··· PROVIDED RECORDS ···

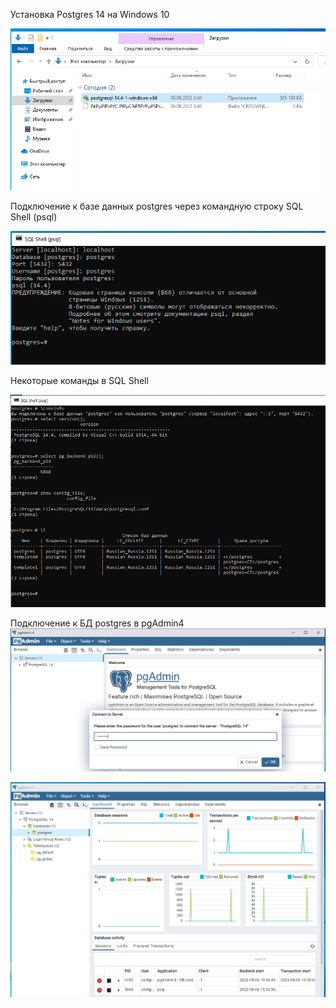 Установка Postgres 14 на Windows 10

![Установка](https://github.com/MariKuznetsova/StudyDatabases/blob/main/homework/1.6.%20%D0%A3%D1%81%D1%82%D0%B0%D0%BD%D0%BE%D0%B2%D0%BA%D0%B0%20Postgres/1.%D0%97%D0%B0%D0%BF%D1%83%D1%81%D0%BA_%D1%83%D1%81%D1%82%D0%B0%D0%BD%D0%BE%D0%B2%D0%BA%D0%B8.png?raw=true)


Подключение к базе данных postgres через командную строку SQL Shell (psql)

![Подключение через командную строку](https://github.com/MariKuznetsova/StudyDatabases/blob/main/homework/1.6.%20%D0%A3%D1%81%D1%82%D0%B0%D0%BD%D0%BE%D0%B2%D0%BA%D0%B0%20Postgres/6.%D0%9F%D0%BE%D0%B4%D0%BA%D0%BB%D1%8E%D1%87%D0%B5%D0%BD%D0%B8%D0%B5_%D0%BA_%D1%81%D0%B5%D1%80%D0%B2%D0%B5%D1%80%D1%83.png?raw=true)

Некоторые команды в SQL Shell

![Команды в SQL Shell](https://github.com/MariKuznetsova/StudyDatabases/blob/main/homework/1.6.%20%D0%A3%D1%81%D1%82%D0%B0%D0%BD%D0%BE%D0%B2%D0%BA%D0%B0%20Postgres/7.%D0%9D%D0%B5%D0%BA%D0%BE%D1%82%D0%BE%D1%80%D1%8B%D0%B5_%D0%BA%D0%BE%D0%BC%D0%B0%D0%BD%D0%B4%D1%8B_%D0%B2_SQLShell.png?raw=true)


Подключение к БД postgres в pgAdmin4
![Ввод пароля в pgAdmin](https://github.com/MariKuznetsova/StudyDatabases/blob/main/homework/1.6.%20%D0%A3%D1%81%D1%82%D0%B0%D0%BD%D0%BE%D0%B2%D0%BA%D0%B0%20Postgres/8.%D0%9F%D0%BE%D0%B4%D0%BA%D0%BB%D1%8E%D1%87%D0%B5%D0%BD%D0%B8%D0%B5_%D0%BA_postgres_%D0%B2_pgadmin.png?raw=true)

![Доступ к postgres через pgAdmin](https://github.com/MariKuznetsova/StudyDatabases/blob/main/homework/1.6.%20%D0%A3%D1%81%D1%82%D0%B0%D0%BD%D0%BE%D0%B2%D0%BA%D0%B0%20Postgres/9.%D0%9F%D0%BE%D0%B4%D0%BA%D0%BB%D1%8E%D1%87%D0%B5%D0%BD%D0%BE_%D0%BA_postgres_%D0%B2_pgadmin.png?raw=true)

···

> WORK TO BE COMPLETED: Go through the entries above and write them out again exactly, images left behind.

> RESULT OF THIS EXERCISE:
 Установка Postgres 14 на Windows 10

![Установка](https://github.com/MariKuznetsova/StudyDatabases/blob/main/homework/1.6.%20%D0%A3%D1%81%D1%82%D0%B0%D0%BD%D0%BE%D0%B2%D0%BA%D0%B0%20Postgres/1.%D0%97%D0%B0%D0%BF%D1%83%D1%81%D0%BA_%D1%83%D1%81%D1%82%D0%B0%D0%BD%D0%BE%D0%B2%D0%BA%D0%B8.png?raw=true)


Подключение к базе данных postgres через командную строку SQL Shell (psql)

![Подключение через командную строку](https://github.com/MariKuznetsova/StudyDatabases/blob/main/homework/1.6.%20%D0%A3%D1%81%D1%82%D0%B0%D0%BD%D0%BE%D0%B2%D0%BA%D0%B0%20Postgres/6.%D0%9F%D0%BE%D0%B4%D0%BA%D0%BB%D1%8E%D1%87%D0%B5%D0%BD%D0%B8%D0%B5_%D0%BA_%D1%81%D0%B5%D1%80%D0%B2%D0%B5%D1%80%D1%83.png?raw=true)

Некоторые команды в SQL Shell

![Команды в SQL Shell](https://github.com/MariKuznetsova/StudyDatabases/blob/main/homework/1.6.%20%D0%A3%D1%81%D1%82%D0%B0%D0%BD%D0%BE%D0%B2%D0%BA%D0%B0%20Postgres/7.%D0%9D%D0%B5%D0%BA%D0%BE%D1%82%D0%BE%D1%80%D1%8B%D0%B5_%D0%BA%D0%BE%D0%BC%D0%B0%D0%BD%D0%B4%D1%8B_%D0%B2_SQLShell.png?raw=true)


Подключение к БД postgres в pgAdmin4
![Ввод пароля в pgAdmin](https://github.com/MariKuznetsova/StudyDatabases/blob/main/homework/1.6.%20%D0%A3%D1%81%D1%82%D0%B0%D0%BD%D0%BE%D0%B2%D0%BA%D0%B0%20Postgres/8.%D0%9F%D0%BE%D0%B4%D0%BA%D0%BB%D1%8E%D1%87%D0%B5%D0%BD%D0%B8%D0%B5_%D0%BA_postgres_%D0%B2_pgadmin.png?raw=true)

![Доступ к postgres через pgAdmin](https://github.com/MariKuznetsova/StudyDatabases/blob/main/homework/1.6.%20%D0%A3%D1%81%D1%82%D0%B0%D0%BD%D0%BE%D0%B2%D0%BA%D0%B0%20Postgres/9.%D0%9F%D0%BE%D0%B4%D0%BA%D0%BB%D1%8E%D1%87%D0%B5%D0%BD%D0%BE_%D0%BA_postgres_%D0%B2_pgadmin.png?raw=true)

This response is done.